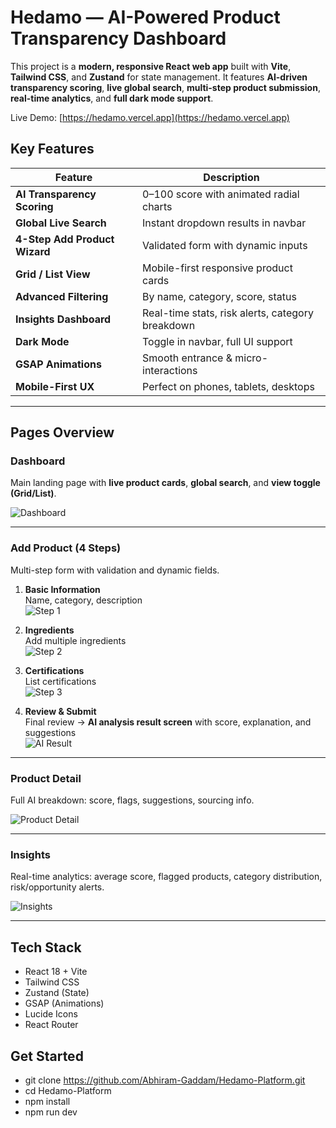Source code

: # Hedamo — AI-Powered Product Transparency Dashboard

This project is a **modern, responsive React web app** built with **Vite**, **Tailwind CSS**, and **Zustand** for state management. It features **AI-driven transparency scoring**, **live global search**, **multi-step product submission**, **real-time analytics**, and **full dark mode support**.

Live Demo: [https://hedamo.vercel.app](https://hedamo.vercel.app) 

## Key Features

| Feature | Description |
|-------|-----------|
| **AI Transparency Scoring** | 0–100 score with animated radial charts |
| **Global Live Search** | Instant dropdown results in navbar |
| **4-Step Add Product Wizard** | Validated form with dynamic inputs |
| **Grid / List View** | Mobile-first responsive product cards |
| **Advanced Filtering** | By name, category, score, status |
| **Insights Dashboard** | Real-time stats, risk alerts, category breakdown |
| **Dark Mode** | Toggle in navbar, full UI support |
| **GSAP Animations** | Smooth entrance & micro-interactions |
| **Mobile-First UX** | Perfect on phones, tablets, desktops |

---

## Pages Overview

### Dashboard  
Main landing page with **live product cards**, **global search**, and **view toggle (Grid/List)**.

![Dashboard](https://via.placeholder.com/1200x800/2563EB/ffffff?text=Dashboard+Page)

---

### Add Product (4 Steps)  
Multi-step form with validation and dynamic fields.

1. **Basic Information**  
   Name, category, description  
   ![Step 1](https://via.placeholder.com/1200x800/38BDF8/ffffff?text=Step+1:+Basic+Info)

2. **Ingredients**  
   Add multiple ingredients  
   ![Step 2](https://via.placeholder.com/1200x800/06B6D4/ffffff?text=Step+2:+Ingredients)

3. **Certifications**  
   List certifications  
   ![Step 3](https://via.placeholder.com/1200x800/0EA5E9/ffffff?text=Step+3:+Certifications)

4. **Review & Submit**  
   Final review → **AI analysis result screen** with score, explanation, and suggestions  
   ![AI Result](https://via.placeholder.com/1200x800/10B981/ffffff?text=AI+Analysis+Complete%21)

---

### Product Detail  
Full AI breakdown: score, flags, suggestions, sourcing info.

![Product Detail](https://via.placeholder.com/1200x800/8B5CF6/ffffff?text=Product+Detail+Page)

---

### Insights  
Real-time analytics: average score, flagged products, category distribution, risk/opportunity alerts.

![Insights](https://via.placeholder.com/1200x800/F59E0B/ffffff?text=Insights+Dashboard)

---

## Tech Stack

 
* React 18 + Vite
* Tailwind CSS
* Zustand (State)
* GSAP (Animations)
* Lucide Icons
* React Router

## Get Started

* git clone https://github.com/Abhiram-Gaddam/Hedamo-Platform.git
* cd  Hedamo-Platform
* npm install
* npm run dev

What the task asks:
Only the text of the records belongs in the answer; reproduce it verbatim, with no pictures.

Result for this task:
Source code

: # Hedamo — AI-Powered Product Transparency Dashboard

This project is a **modern, responsive React web app** built with **Vite**, **Tailwind CSS**, and **Zustand** for state management. It features **AI-driven transparency scoring**, **live global search**, **multi-step product submission**, **real-time analytics**, and **full dark mode support**.

Live Demo: [https://hedamo.vercel.app](https://hedamo.vercel.app) 

## Key Features

| Feature | Description |
|-------|-----------|
| **AI Transparency Scoring** | 0–100 score with animated radial charts |
| **Global Live Search** | Instant dropdown results in navbar |
| **4-Step Add Product Wizard** | Validated form with dynamic inputs |
| **Grid / List View** | Mobile-first responsive product cards |
| **Advanced Filtering** | By name, category, score, status |
| **Insights Dashboard** | Real-time stats, risk alerts, category breakdown |
| **Dark Mode** | Toggle in navbar, full UI support |
| **GSAP Animations** | Smooth entrance & micro-interactions |
| **Mobile-First UX** | Perfect on phones, tablets, desktops |

---

## Pages Overview

### Dashboard  
Main landing page with **live product cards**, **global search**, and **view toggle (Grid/List)**.

![Dashboard](https://via.placeholder.com/1200x800/2563EB/ffffff?text=Dashboard+Page)

---

### Add Product (4 Steps)  
Multi-step form with validation and dynamic fields.

1. **Basic Information**  
   Name, category, description  
   ![Step 1](https://via.placeholder.com/1200x800/38BDF8/ffffff?text=Step+1:+Basic+Info)

2. **Ingredients**  
   Add multiple ingredients  
   ![Step 2](https://via.placeholder.com/1200x800/06B6D4/ffffff?text=Step+2:+Ingredients)

3. **Certifications**  
   List certifications  
   ![Step 3](https://via.placeholder.com/1200x800/0EA5E9/ffffff?text=Step+3:+Certifications)

4. **Review & Submit**  
   Final review → **AI analysis result screen** with score, explanation, and suggestions  
   ![AI Result](https://via.placeholder.com/1200x800/10B981/ffffff?text=AI+Analysis+Complete%21)

---

### Product Detail  
Full AI breakdown: score, flags, suggestions, sourcing info.

![Product Detail](https://via.placeholder.com/1200x800/8B5CF6/ffffff?text=Product+Detail+Page)

---

### Insights  
Real-time analytics: average score, flagged products, category distribution, risk/opportunity alerts.

![Insights](https://via.placeholder.com/1200x800/F59E0B/ffffff?text=Insights+Dashboard)

---

## Tech Stack

 
* React 18 + Vite
* Tailwind CSS
* Zustand (State)
* GSAP (Animations)
* Lucide Icons
* React Router

## Get Started

* git clone https://github.com/Abhiram-Gaddam/Hedamo-Platform.git
* cd  Hedamo-Platform
* npm install
* npm run dev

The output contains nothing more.